4-Summary and Conclusions
Owing to its accessibility and exposure, the Rochechouart impact crater structure is a unique site for field learning and for experiencing all scientific and practical issues related to large impacts on Earth and on other planetary surfaces (Moon and Mars in particular). Its level of erosion allows to study both the crater fill of a large complex crater and the target beneath, thus combining two key assets for our project. On site facilities are already operational for hosting trainees and trainers that will benefit from the support provided by the CIRIR team composed of a large part of the world specialists on impact. Yet Rochechouart does not cover the whole sequence of impact related features. The forthcoming steps are thus to enlarge the project in association with other geosites and to set up practical programs in conjunction with the specific end-users. These issues will be addressed at the conference.

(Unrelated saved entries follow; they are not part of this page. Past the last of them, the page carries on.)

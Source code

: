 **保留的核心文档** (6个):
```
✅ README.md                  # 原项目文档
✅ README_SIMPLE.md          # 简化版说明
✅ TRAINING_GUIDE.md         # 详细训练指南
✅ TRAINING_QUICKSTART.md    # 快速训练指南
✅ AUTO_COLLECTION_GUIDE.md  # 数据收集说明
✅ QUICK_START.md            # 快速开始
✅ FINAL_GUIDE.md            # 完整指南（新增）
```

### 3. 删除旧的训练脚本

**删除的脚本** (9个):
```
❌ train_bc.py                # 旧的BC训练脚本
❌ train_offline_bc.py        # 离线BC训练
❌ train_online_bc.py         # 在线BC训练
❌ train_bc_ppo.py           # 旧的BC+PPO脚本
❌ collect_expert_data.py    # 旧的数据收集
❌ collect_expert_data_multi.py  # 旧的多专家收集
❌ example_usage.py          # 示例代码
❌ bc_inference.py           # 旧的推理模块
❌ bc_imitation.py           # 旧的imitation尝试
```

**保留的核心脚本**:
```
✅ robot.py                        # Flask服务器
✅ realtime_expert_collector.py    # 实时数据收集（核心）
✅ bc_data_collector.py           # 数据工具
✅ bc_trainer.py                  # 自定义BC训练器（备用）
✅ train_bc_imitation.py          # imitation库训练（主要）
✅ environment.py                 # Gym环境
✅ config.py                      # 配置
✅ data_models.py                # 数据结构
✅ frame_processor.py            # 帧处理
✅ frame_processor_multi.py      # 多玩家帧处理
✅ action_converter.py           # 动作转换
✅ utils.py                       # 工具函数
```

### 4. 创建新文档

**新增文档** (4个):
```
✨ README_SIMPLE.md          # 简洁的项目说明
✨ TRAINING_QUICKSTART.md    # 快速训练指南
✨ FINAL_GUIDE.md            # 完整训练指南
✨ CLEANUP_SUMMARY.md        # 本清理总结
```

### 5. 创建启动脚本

Thanks to the local territories (“Porte Océane du Limousin”) for supporting the CIRIR facilities and thanks to the Natural Reserve responsible for the drillings funded and realized with the support of both French and European funding. Special thanks to the members of the CIRIR consortium (full list in [2]) without whom all this research and development on Rochechouart and on impact in general would not be possible.


[1] Lambert P., Target and impact deposits at Rochechouart impact structure, France, GCA. Special Paper 465, pp. 509-541, 2010.

[2] Lambert et al., The Rochechouart 2017-Cores Rescaled:  Major Features, LPSC 50, abstract #2005, 2019.

 [3] Lambert P. and Trumel H., Geomaterials under extreme loading: The natural case, in Materials under extreme loadings: Application to penetration and impact, John Wiley pp. 1-44, 2010.

[4] Lambert P., Allard J. L., and Rougier J. M., Mission to Rochechouart: Drilling project and collaterals, MAPS, LPI-#5171, 2014.

[5] Lambert P. et al., CIRIR Programs: Drilling and Research opportunities at the Rochechouart impact structure, in LPS 48th, abstract #1936.pdf, 2017.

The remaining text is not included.